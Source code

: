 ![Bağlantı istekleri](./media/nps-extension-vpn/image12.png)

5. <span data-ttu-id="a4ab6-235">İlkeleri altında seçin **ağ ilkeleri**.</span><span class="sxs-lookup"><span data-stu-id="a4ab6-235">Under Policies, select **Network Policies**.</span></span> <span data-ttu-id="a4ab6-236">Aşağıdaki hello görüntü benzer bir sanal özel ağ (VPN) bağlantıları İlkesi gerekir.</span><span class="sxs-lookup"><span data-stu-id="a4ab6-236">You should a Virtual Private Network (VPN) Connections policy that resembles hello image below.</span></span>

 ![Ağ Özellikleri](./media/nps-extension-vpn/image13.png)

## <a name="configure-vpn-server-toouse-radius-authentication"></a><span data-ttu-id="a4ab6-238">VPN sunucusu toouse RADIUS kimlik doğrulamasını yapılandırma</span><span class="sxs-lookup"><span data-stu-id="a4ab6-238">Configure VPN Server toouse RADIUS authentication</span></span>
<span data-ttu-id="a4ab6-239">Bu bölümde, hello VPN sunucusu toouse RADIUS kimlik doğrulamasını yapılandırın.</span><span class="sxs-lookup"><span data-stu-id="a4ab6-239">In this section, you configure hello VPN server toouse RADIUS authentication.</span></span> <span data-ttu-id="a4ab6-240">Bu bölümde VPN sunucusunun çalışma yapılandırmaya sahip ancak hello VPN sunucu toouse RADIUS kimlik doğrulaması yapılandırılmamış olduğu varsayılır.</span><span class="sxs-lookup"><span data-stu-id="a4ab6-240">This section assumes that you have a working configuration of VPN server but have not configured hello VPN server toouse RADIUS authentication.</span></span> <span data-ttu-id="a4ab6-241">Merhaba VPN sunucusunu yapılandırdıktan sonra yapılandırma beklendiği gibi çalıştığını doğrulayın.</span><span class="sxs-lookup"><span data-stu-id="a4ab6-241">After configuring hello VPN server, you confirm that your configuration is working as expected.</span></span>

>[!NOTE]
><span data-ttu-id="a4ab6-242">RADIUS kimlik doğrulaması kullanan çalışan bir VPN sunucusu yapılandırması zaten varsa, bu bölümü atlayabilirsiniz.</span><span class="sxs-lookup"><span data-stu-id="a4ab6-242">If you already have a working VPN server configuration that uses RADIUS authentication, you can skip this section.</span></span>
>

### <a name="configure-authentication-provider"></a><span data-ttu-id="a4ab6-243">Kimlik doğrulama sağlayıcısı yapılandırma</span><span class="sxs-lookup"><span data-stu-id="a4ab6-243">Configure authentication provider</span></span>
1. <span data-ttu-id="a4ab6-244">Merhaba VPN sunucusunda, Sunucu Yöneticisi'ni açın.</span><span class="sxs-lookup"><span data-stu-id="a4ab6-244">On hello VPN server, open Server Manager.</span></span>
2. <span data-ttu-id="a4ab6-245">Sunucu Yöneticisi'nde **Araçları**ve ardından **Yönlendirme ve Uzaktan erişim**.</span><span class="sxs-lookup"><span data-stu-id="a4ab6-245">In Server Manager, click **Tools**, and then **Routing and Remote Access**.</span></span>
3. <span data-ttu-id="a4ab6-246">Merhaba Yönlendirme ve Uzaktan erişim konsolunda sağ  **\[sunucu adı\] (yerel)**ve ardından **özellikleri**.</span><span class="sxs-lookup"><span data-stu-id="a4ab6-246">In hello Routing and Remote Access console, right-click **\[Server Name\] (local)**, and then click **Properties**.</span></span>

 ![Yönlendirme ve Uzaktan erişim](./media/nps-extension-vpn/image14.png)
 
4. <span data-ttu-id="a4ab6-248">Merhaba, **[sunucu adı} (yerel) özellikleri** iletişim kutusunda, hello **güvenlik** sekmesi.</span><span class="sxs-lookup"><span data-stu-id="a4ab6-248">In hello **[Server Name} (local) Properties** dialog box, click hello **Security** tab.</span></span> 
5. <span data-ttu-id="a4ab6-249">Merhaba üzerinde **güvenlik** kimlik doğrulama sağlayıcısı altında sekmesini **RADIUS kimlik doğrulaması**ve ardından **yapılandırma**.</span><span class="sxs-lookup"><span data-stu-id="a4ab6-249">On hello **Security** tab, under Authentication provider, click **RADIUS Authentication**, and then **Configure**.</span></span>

Work instruction: Filter the entries down to the lines that hold "Routing". Copy those lines.

Result of this exercise:
2. <span data-ttu-id="a4ab6-245">Sunucu Yöneticisi'nde **Araçları**ve ardından **Yönlendirme ve Uzaktan erişim**.</span><span class="sxs-lookup"><span data-stu-id="a4ab6-245">In Server Manager, click **Tools**, and then **Routing and Remote Access**.</span></span>
3. <span data-ttu-id="a4ab6-246">Merhaba Yönlendirme ve Uzaktan erişim konsolunda sağ  **\[sunucu adı\] (yerel)**ve ardından **özellikleri**.</span><span class="sxs-lookup"><span data-stu-id="a4ab6-246">In hello Routing and Remote Access console, right-click **\[Server Name\] (local)**, and then click **Properties**.</span></span>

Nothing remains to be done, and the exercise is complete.